## [RECORD SET]
● ● ●

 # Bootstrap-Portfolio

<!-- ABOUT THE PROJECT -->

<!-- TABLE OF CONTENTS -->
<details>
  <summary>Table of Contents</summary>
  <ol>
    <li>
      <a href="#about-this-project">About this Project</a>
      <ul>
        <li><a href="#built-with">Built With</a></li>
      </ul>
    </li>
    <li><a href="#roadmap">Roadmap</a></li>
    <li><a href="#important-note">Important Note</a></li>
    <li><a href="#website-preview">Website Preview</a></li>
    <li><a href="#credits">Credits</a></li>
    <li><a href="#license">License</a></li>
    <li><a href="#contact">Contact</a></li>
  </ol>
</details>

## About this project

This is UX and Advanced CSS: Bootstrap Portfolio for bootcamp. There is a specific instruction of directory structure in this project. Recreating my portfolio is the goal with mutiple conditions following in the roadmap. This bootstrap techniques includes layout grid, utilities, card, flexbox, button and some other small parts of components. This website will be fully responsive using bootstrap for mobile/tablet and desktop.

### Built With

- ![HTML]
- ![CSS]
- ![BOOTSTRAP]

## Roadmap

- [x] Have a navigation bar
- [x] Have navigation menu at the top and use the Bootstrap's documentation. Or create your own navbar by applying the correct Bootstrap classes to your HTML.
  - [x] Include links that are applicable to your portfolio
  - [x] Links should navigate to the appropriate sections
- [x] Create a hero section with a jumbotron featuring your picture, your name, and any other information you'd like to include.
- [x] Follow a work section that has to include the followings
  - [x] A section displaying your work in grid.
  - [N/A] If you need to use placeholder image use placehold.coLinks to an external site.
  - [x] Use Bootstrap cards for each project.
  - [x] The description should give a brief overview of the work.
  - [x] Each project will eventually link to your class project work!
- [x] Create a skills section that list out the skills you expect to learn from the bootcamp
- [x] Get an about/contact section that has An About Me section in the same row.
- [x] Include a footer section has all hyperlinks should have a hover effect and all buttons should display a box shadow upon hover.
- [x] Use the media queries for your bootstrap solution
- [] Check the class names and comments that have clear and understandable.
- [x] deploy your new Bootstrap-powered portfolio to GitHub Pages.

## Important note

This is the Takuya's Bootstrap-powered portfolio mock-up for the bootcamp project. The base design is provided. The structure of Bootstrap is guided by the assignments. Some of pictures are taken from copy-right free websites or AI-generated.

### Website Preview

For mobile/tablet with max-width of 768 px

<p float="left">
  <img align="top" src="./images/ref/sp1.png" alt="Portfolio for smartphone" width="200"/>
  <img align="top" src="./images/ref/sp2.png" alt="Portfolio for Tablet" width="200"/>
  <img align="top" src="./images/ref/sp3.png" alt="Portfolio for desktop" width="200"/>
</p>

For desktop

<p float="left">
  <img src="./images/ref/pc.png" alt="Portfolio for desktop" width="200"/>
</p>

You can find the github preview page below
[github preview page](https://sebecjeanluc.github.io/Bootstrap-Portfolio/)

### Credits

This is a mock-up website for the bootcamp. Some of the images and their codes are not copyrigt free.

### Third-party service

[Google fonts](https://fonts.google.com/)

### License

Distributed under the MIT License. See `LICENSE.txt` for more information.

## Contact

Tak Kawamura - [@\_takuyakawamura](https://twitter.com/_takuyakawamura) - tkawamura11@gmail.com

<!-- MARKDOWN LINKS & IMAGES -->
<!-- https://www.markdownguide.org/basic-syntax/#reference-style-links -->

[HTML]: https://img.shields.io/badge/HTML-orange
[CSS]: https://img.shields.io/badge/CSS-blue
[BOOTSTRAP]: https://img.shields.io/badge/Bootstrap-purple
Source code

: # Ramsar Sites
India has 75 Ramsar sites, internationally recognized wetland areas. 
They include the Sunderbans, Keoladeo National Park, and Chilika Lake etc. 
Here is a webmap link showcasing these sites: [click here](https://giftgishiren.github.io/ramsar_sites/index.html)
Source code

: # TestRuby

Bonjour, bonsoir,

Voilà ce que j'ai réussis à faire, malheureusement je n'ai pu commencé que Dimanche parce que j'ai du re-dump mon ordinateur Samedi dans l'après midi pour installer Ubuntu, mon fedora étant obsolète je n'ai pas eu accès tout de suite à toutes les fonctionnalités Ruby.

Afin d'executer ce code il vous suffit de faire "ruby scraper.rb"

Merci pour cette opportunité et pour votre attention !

● ● ●

## [ASSIGNMENT]
When the entries above show the word "should" in a line, copy that line out.

## [SOLUTION FOR THIS TASK]
  - [x] Links should navigate to the appropriate sections
  - [x] The description should give a brief overview of the work.
- [x] Include a footer section has all hyperlinks should have a hover effect and all buttons should display a box shadow upon hover.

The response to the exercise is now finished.